Article Text
Abstract
Background CAR T cell therapy has greatly improved outcomes in relapsed hematologic malignancies, yet some patients do not respond to treatment. Dysregulation of apoptotic signaling pathways has been implicated in reduced sensitivity to chemotherapeutics in many hematologic malignancies, however, whether these pathways are also perturbed as a mechanism of resistance to CAR T cell therapy remains unclear. Here, we investigated the importance of mitochondrial apoptosis in CAR T cell anti-tumor cytotoxicity.
Methods Given that knockout of the pro-apoptotic proteins Bak and Bax is sufficient to significantly dampen mitochondrial apoptosis, we generated HeLa, HCT-116, JeKo-1 and NALM6 cells lacking Bak and Bax and cultured them with CAR T cells in order to determine the relevance of mitochondrial apoptosis to CAR T cell cytotoxicity. Cytoxicity was measured by Annexin V/Hoechst staining, impedance assays and colony formation assays.

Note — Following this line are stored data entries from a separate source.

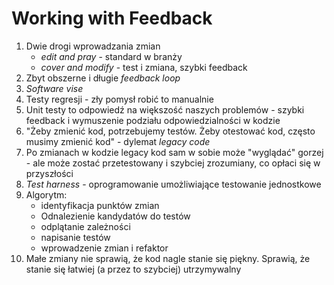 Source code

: # Working with Feedback

1. Dwie drogi wprowadzania zmian
    * _edit and pray_ - standard w branży
    * _cover and modify_ - test i zmiana, szybki feedback
2. Zbyt obszerne i długie _feedback loop_
3. _Software vise_
4. Testy regresji - zły pomysł robić to manualnie 
5. Unit testy to odpowiedź na większość naszych problemów - szybki feedback i wymuszenie podziału odpowiedzialności w kodzie
6. "Żeby zmienić kod, potrzebujemy testów. Żeby otestować kod, często musimy zmienić kod" - dylemat _legacy code_
7. Po zmianach w kodzie legacy kod sam w sobie może "wyglądać" gorzej - ale może zostać przetestowany i szybciej zrozumiany, co opłaci się w przyszłości
8. _Test harness_ - oprogramowanie umożliwiające testowanie jednostkowe
9. Algorytm:
    * identyfikacja punktów zmian
    * Odnalezienie kandydatów do testów
    * odplątanie zależności
    * napisanie testów 
    * wprowadzenie zmian i  refaktor
10. Małe zmiany nie sprawią, że kod nagle stanie się piękny. Sprawią, że stanie się łatwiej (a przez to szybciej) utrzymywalny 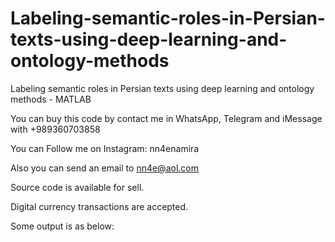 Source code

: # Labeling-semantic-roles-in-Persian-texts-using-deep-learning-and-ontology-methods
Labeling semantic roles in Persian texts using deep learning and ontology methods - MATLAB

You can buy this code by contact me in WhatsApp, Telegram and iMessage with +989360703858

You can Follow me on Instagram: nn4enamira

Also you can send an email to nn4e@aol.com

Source code is available for sell.

Digital currency transactions are accepted.

Some output is as below:
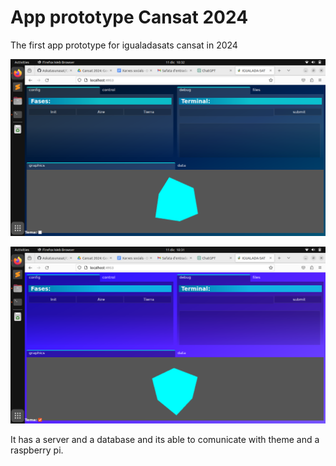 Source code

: # App prototype Cansat 2024

The first app prototype for igualadasats cansat in 2024

![interface img](hdu.png "Darkmode")

![interface img](hdul.png "Lightmode")

It has a server and a database and its able to comunicate with theme and a raspberry pi.
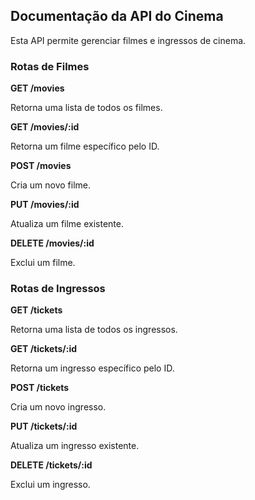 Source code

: ## Documentação da API do Cinema

Esta API permite gerenciar filmes e ingressos de cinema.

### Rotas de Filmes

**GET /movies**

Retorna uma lista de todos os filmes.

**GET /movies/:id**

Retorna um filme específico pelo ID.

**POST /movies**

Cria um novo filme.

**PUT /movies/:id**

Atualiza um filme existente.

**DELETE /movies/:id**

Exclui um filme.


### Rotas de Ingressos

**GET /tickets**

Retorna uma lista de todos os ingressos.

**GET /tickets/:id**

Retorna um ingresso específico pelo ID.

**POST /tickets**

Cria um novo ingresso.

**PUT /tickets/:id**

Atualiza um ingresso existente.

**DELETE /tickets/:id**

Exclui um ingresso.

Results HeLa cells expressing CD19 and lacking Bak and Bax (HeLa-19-DKO) exhibited significantly enhanced resistance to killing by CD19 CAR T cells when compared to cells expressing endogenous levels of Bak and Bax. Given the protection from CAR T cell cytoxicity conferred by loss of the pro-apoptotic proteins Bak and Bax, we next conversely sought to determine if overexpression of the anti-apoptotic proteins Bcl-2 and Bcl-XL would similarly confer protection. Consistent with our findings using DKO cells, HeLa-19 cells overexpressing Bcl-2 and Bcl-XL were more resistant to killing by CD19 CAR T cells, demonstrating that mitochondrial apoptosis is relevant to CAR T cell cytotoxicity.

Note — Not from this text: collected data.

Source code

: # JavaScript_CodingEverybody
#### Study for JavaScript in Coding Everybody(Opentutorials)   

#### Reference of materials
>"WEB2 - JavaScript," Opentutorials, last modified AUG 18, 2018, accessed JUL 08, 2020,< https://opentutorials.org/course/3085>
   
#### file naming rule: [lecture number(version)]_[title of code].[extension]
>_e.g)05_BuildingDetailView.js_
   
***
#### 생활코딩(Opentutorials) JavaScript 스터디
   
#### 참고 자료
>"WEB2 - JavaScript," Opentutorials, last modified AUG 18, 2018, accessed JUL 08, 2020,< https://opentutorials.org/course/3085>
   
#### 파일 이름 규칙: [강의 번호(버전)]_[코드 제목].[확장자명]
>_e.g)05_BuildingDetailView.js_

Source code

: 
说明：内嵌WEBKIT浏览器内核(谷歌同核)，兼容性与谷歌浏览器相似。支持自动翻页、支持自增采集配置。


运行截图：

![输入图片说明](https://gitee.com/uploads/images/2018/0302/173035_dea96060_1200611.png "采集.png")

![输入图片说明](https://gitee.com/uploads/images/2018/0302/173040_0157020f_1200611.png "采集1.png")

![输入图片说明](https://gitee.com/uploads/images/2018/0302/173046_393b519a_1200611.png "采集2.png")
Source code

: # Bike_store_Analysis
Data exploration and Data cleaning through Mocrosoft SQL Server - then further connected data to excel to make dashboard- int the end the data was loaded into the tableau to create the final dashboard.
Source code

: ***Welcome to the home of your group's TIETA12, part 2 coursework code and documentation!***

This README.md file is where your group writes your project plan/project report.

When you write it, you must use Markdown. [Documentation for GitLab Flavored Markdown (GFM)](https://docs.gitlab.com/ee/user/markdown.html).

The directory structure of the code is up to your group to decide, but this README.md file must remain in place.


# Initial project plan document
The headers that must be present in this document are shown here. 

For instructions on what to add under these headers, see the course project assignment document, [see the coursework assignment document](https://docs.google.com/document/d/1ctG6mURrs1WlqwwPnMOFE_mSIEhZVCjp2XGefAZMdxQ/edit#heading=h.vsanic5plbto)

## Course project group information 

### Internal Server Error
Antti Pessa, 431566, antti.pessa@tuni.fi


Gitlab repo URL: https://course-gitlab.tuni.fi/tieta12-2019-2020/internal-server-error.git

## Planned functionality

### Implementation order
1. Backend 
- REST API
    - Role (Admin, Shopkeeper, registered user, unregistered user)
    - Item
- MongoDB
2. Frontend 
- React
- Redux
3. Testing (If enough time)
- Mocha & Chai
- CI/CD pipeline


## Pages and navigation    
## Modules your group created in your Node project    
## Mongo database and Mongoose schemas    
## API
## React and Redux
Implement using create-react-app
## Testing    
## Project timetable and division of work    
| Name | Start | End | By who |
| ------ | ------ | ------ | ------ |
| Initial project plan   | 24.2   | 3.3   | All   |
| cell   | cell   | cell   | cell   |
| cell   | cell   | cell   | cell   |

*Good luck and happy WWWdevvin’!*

We next sought to validate the importance of mitochondrial apoptosis in CAR T cell cytotoxicity by targeting an endogenously expressed CAR T cell target, namely EGFR. Coculture of EGFR CAR T cells with wild type and DKO HeLa and HCT-116 cells revealed significant resistance to CAR T cells by DKO target cells. Given the protective effect of dampening mitochondrial apoptosis in two solid cancer models, we finally sought to determine whether CAR T cells similarly utilize mitochondrial apoptosis to induce cell death in liquid cancers. In contrast with our solid cancer models, knockout of Bak and Bax in the liquid cell lines JeKo-1 and NALM6 did not result in enhanced resistance to CD19 CAR T cell cytotoxicity.
Conclusions Taken together, these data demonstrate that mitochondrial apoptosis plays a role in how CAR T cells kill solid but not liquid tumors, suggesting that cancer type may be an important factor in considering combinatorial treatments using CAR T cells and pro-apoptotic drugs.